* Try it: Go through the material below, find each line with the word "blog", and copy those lines.

* Recorded data:
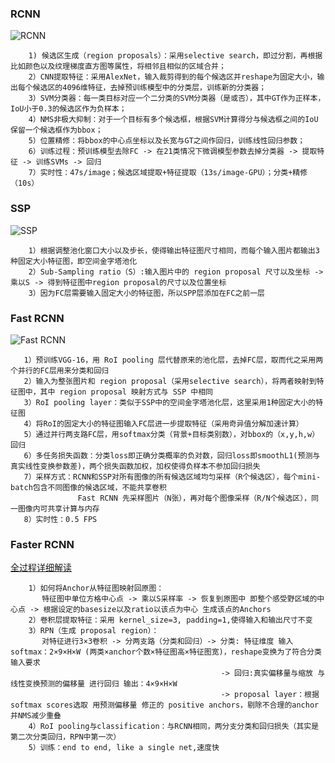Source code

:### **RCNN**

![RCNN](https://img-blog.csdn.net/20160308074838490?watermark/2/text/aHR0cDovL2Jsb2cuY3Nkbi5uZXQv/font/5a6L5L2T/fontsize/400/fill/I0JBQkFCMA==/dissolve/70/gravity/Center)

        1) 候选区生成（region proposals）：采用selective search，即过分割，再根据比如颜色以及纹理梯度直方图等属性，将相邻且相似的区域合并；
        2）CNN提取特征：采用AlexNet，输入裁剪得到的每个候选区并reshape为固定大小，输出每个候选区的4096维特征，去掉预训练模型中的分类层，训练新的分类器；
        3）SVM分类器：每一类目标对应一个二分类的SVM分类器（是或否），其中GT作为正样本，IoU小于0.3的候选区作为负样本；
        4）NMS非极大抑制：对于一个目标有多个候选框，根据SVM计算得分与候选框之间的IoU保留一个候选框作为bbox；
        5）位置精修：将bbox的中心点坐标以及长宽与GT之间作回归，训练线性回归参数；
        6）训练过程：预训练模型去除FC -> 在21类情况下微调模型参数去掉分类器 -> 提取特征 -> 训练SVMs -> 回归
        7）实时性：47s/image；候选区域提取+特征提取（13s/image-GPU）；分类+精修（10s）
        
        
### **SSP**

![SSP](https://img-blog.csdnimg.cn/20190212151939704.png?x-oss-process=image/watermark,type_ZmFuZ3poZW5naGVpdGk,shadow_10,text_aHR0cHM6Ly9ibG9nLmNzZG4ubmV0L2ZlbmdiaW5nY2h1bg==,size_16,color_FFFFFF,t_70)

        1）根据调整池化窗口大小以及步长，使得输出特征图尺寸相同，而每个输入图片都输出3种固定大小特征图，即空间金字塔池化
        2）Sub-Sampling ratio（S）:输入图片中的 region proposal 尺寸以及坐标 -> 乘以S -> 得到特征图中region proposal的尺寸以及位置坐标
        3）因为FC层需要输入固定大小的特征图，所以SPP层添加在FC之前一层
        
        
### **Fast RCNN**

![Fast RCNN](https://img-blog.csdnimg.cn/20190212152138464.png?x-oss-process=image/watermark,type_ZmFuZ3poZW5naGVpdGk,shadow_10,text_aHR0cHM6Ly9ibG9nLmNzZG4ubmV0L2ZlbmdiaW5nY2h1bg==,size_16,color_FFFFFF,t_70)

       1）预训练VGG-16，用 RoI pooling 层代替原来的池化层，去掉FC层，取而代之采用两个并行的FC层用来分类和回归
       2）输入为整张图片和 region proposal（采用selective search），将两者映射到特征图中，其中 region proposal 映射方式与 SSP 中相同
       3）RoI pooling layer：类似于SSP中的空间金字塔池化层，这里采用1种固定大小的特征图
       4）将RoI的固定大小的特征图输入FC层进一步提取特征（采用奇异值分解加速计算）
       5）通过并行两支路FC层，用softmax分类（背景+目标类别数），对bbox的（x,y,h,w）回归
       6）多任务损失函数：分类loss即正确分类概率的负对数，回归loss即smoothL1(预测与真实线性变换参数差)，两个损失函数加权，加权使得负样本不参加回归损失
       7）采样方式：RCNN和SSP对所有图像的所有候选区域均匀采样（R个候选区），每个mini-batch包含不同图像的候选区域，不能共享卷积
                   Fast RCNN 先采样图片（N张），再对每个图像采样（R/N个候选区），同一图像内可共享计算与内存
       8）实时性：0.5 FPS
                            
                            
### **Faster RCNN**

[全过程详细解读](https://zhuanlan.zhihu.com/p/31426458)

        1）如何将Anchor从特征图映射回原图：
           特征图中单位方格中心点 -> 乘以S采样率 -> 恢复到原图中 即整个感受野区域的中心点 -> 根据设定的basesize以及ratio以该点为中心 生成该点的Anchors
        2）卷积层提取特征：采用 kernel_size=3, padding=1,使得输入和输出尺寸不变
        3）RPN（生成 proposal region）：
           对特征进行3×3卷积 -> 分两支路（分类和回归）-> 分类: 特征维度 输入softmax：2×9×H×W (两类×anchor个数×特征图高×特征图宽)，reshape变换为了符合分类输入要求
                                                   -> 回归:真实偏移量与缩放 与 线性变换预测的偏移量 进行回归 输出：4×9×H×W
                                                   -> proposal layer：根据softmax scores选取 用预测偏移量 修正的 positive anchors，剔除不合理的anchor并NMS减少重叠
        4）RoI pooling与classification：与RCNN相同，两分支分类和回归损失（其实是第二次分类回归，RPN中第一次）
        5）训练：end to end, like a single net,速度快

* Expected answer:
![RCNN](https://img-blog.csdn.net/20160308074838490?watermark/2/text/aHR0cDovL2Jsb2cuY3Nkbi5uZXQv/font/5a6L5L2T/fontsize/400/fill/I0JBQkFCMA==/dissolve/70/gravity/Center)
![SSP](https://img-blog.csdnimg.cn/20190212151939704.png?x-oss-process=image/watermark,type_ZmFuZ3poZW5naGVpdGk,shadow_10,text_aHR0cHM6Ly9ibG9nLmNzZG4ubmV0L2ZlbmdiaW5nY2h1bg==,size_16,color_FFFFFF,t_70)
![Fast RCNN](https://img-blog.csdnimg.cn/20190212152138464.png?x-oss-process=image/watermark,type_ZmFuZ3poZW5naGVpdGk,shadow_10,text_aHR0cHM6Ly9ibG9nLmNzZG4ubmV0L2ZlbmdiaW5nY2h1bg==,size_16,color_FFFFFF,t_70)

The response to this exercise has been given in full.